Item 4 has weight 5 (the largest weight), so it occupies the biggest slice of the wheel. It makes sense that it gets selected often. The binary search found the right slot in just 3 steps instead of scanning all 6 items.

The code

import random

def build_cumulative(weights):
    # running total of weights
    cumulative = []
    total = 0
    for w in weights:
        total += w
        cumulative.append(total)
    return cumulative

def roulette_select(cumulative):
    # pick a random target in the total range
    target = random.random() * cumulative[-1]
    # binary search for the right slot
    lo, hi = 0, len(cumulative) - 1
    while lo < hi:
        mid = (lo + hi) // 2
        if cumulative[mid] < target:
            lo = mid + 1
        else:
            hi = mid
    return lo

vector<double> buildCumulative(const vector<double>& weights) {
    vector<double> cumulative;
    double total = 0;
    for (double w : weights) {
        total += w;
        cumulative.push_back(total);
    }
    return cumulative;
}

int rouletteSelect(const vector<double>& cumulative) {
    // pick a random spot on the wheel
    double target = ((double)rand() / RAND_MAX) * cumulative.back();
    // binary search to find which slot we landed on
    int lo = 0, hi = cumulative.size() - 1;
    while (lo < hi) {
        int mid = (lo + hi) / 2;
        if (cumulative[mid] < target)
            lo = mid + 1;
        else
            hi = mid;
    }
    return lo;
}

static List<double> BuildCumulative(List<double> weights) {
    var cumulative = new List<double>();
    double total = 0;
    foreach (double w in weights) {
        total += w;
        cumulative.Add(total);
    }
    return cumulative;
}

static int RouletteSelect(List<double> cumulative) {
    // spin the wheel
    double target = new Random().NextDouble() * cumulative[cumulative.Count - 1];
    // binary search for the slot
    int lo = 0, hi = cumulative.Count - 1;
    while (lo < hi) {
        int mid = (lo + hi) / 2;
        if (cumulative[mid] < target)
            lo = mid + 1;
        else
            hi = mid;
    }
    return lo;
}

static double[] buildCumulative(double[] weights) {
    double[] cumulative = new double[weights.length];
    double total = 0;
    for (int i = 0; i < weights.length; i++) {
        total += weights[i];
        cumulative[i] = total;
    }
    return cumulative;
}

static int rouletteSelect(double[] cumulative) {
    // random spot on the wheel
    double target = Math.random() * cumulative[cumulative.length - 1];
    // find which slot via binary search
    int lo = 0, hi = cumulative.length - 1;
    while (lo < hi) {
        int mid = (lo + hi) / 2;
        if (cumulative[mid] < target)
            lo = mid + 1;
        else
            hi = mid;
    }
    return lo;
}

Building the cumulative array is O(n). Each selection is O(log n). If you need to select many times from the same distribution, build the cumulative array once and reuse it.

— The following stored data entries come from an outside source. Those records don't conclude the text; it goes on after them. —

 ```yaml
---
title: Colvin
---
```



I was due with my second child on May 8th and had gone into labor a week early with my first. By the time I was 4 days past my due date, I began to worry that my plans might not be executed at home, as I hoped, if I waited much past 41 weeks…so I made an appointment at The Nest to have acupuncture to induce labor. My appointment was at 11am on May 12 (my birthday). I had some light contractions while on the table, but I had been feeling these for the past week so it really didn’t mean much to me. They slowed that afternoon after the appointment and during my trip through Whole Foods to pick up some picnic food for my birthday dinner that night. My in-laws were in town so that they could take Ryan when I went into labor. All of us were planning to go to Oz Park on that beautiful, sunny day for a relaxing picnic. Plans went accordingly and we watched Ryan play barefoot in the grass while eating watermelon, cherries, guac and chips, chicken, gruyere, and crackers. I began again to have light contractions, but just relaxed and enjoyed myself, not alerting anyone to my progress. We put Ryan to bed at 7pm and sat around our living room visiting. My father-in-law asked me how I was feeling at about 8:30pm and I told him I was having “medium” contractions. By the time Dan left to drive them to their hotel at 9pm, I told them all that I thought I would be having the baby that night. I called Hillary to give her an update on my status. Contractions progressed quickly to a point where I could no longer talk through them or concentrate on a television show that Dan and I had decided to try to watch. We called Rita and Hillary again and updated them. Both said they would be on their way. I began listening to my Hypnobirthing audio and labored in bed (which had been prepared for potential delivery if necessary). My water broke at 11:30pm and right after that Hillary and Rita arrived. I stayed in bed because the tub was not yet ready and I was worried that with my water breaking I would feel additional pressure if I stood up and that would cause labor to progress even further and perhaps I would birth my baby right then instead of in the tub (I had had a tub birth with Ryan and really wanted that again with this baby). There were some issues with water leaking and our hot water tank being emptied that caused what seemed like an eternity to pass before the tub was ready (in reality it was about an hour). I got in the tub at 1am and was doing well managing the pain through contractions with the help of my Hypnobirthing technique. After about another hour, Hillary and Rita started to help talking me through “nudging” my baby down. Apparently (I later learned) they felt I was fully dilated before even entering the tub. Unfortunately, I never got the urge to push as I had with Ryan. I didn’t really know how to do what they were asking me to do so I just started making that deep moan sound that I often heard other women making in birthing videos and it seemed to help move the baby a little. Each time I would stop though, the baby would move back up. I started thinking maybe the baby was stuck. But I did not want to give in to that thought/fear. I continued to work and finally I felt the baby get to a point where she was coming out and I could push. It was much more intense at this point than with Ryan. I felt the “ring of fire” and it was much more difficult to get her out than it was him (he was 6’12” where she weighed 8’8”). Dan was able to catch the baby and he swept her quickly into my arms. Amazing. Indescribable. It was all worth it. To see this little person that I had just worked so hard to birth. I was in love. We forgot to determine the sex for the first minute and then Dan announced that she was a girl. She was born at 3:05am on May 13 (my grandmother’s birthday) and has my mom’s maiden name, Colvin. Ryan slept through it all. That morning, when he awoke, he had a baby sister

Where this comes up: roulette wheel selection is used in genetic algorithms, reinforcement learning, randomised load balancing, and anywhere you need to pick items with probability proportional to their weight. The binary search step is what makes it efficient for large numbers of items.

Summary

Merging two sorted arrays is O(n + m) and forms the building block of mergesort.

Mergesort splits, sorts recursively, and merges - giving guaranteed O(n log n) and stable output.

Heapsort leverages the heap for O(n log n) with very predictable runtime and no extra memory.

Sorting on a key lets you sort by any criterion using comparators, lambdas, or operator overloading.

Stable sorts preserve the original order of equal elements - crucial for multi-key sorting.

Binary search finds elements in O(log n) but requires sorted data.

Roulette wheel selection is a real-world application of binary search on cumulative weights.